Ansonia Board of Education v. Philbrook

In Ansonia Board of Education v. Philbrook, 479 U.S. 60, 69, 107 S.Ct. 367, 372, 93 L.Ed.2d 305 (1986), the Supreme Court held that an employer is not required to select the employee's proposal of reasonable accommodation and that any reasonable accommodation by the employer is sufficient to comply with the statute. 479 U.S. at 68-69, 107 S.Ct. at 372. "The employer violates the statute unless it 'demonstrates that it is unable to reasonably accommodate ... an employee's ... religious observance or practice without undue hardship on the conduct of the employer's business.' " Id. at 68, 107 S.Ct. at 371 (quoting 42 U.S.C. Sec. 2000e(j)).
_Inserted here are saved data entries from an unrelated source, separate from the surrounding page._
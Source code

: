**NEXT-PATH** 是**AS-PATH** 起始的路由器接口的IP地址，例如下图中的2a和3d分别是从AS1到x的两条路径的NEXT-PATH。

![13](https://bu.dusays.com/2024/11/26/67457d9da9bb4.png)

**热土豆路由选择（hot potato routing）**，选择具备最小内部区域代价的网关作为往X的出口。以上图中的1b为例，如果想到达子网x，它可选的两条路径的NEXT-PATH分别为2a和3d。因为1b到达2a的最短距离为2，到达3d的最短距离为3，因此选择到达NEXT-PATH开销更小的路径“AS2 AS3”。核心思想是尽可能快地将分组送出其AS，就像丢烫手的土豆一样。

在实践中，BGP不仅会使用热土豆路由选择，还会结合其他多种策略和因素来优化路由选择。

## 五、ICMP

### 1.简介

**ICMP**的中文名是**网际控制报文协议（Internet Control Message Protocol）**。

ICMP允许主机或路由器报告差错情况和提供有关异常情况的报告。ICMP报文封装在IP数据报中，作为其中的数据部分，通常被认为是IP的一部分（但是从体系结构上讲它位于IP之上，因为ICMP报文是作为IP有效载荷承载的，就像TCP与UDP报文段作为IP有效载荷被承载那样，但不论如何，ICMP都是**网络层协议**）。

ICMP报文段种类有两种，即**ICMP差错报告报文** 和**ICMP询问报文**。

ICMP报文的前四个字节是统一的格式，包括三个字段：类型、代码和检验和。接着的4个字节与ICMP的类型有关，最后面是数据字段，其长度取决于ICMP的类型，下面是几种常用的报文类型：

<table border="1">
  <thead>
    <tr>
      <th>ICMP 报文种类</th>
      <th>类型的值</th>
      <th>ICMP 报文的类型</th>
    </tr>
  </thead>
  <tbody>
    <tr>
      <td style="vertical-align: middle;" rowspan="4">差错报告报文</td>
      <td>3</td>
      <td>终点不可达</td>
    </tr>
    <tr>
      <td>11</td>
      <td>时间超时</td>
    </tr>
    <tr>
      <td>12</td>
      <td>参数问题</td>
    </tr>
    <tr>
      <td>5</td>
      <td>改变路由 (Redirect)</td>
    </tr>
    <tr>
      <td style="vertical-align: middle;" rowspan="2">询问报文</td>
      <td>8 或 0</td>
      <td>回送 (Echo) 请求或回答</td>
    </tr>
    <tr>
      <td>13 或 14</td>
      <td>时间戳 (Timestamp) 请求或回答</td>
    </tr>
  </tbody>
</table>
When the employer reasonably accommodates the employee's religious beliefs, the statutory inquiry ends. Id. The employer need not show that the employee's proposed accommodations would cause an undue hardship. Id. Undue hardship is at issue "only where the employer claims that it is unable to offer any reasonable accommodation without such hardship." Id. at 68-69, 107 S.Ct. at 372. In Ansonia Board of Educ. v. Philbrook, 479 U.S. 60, 107 S.Ct. 367, 93 L.Ed.2d 305 (1986), the Supreme Court held that the employer need only demonstrate that the proffered accommodation is reasonable, not that it is the most reasonable or the employee's preferred accommodation. "Thus, where the employer has already reasonably accommodated the employee's religious needs, the statutory inquiry is at an end. The employer need not further show that each of the employee's alternative accommodations would result in undue hardship." (Id. at 68, 107 S.Ct. at 372.)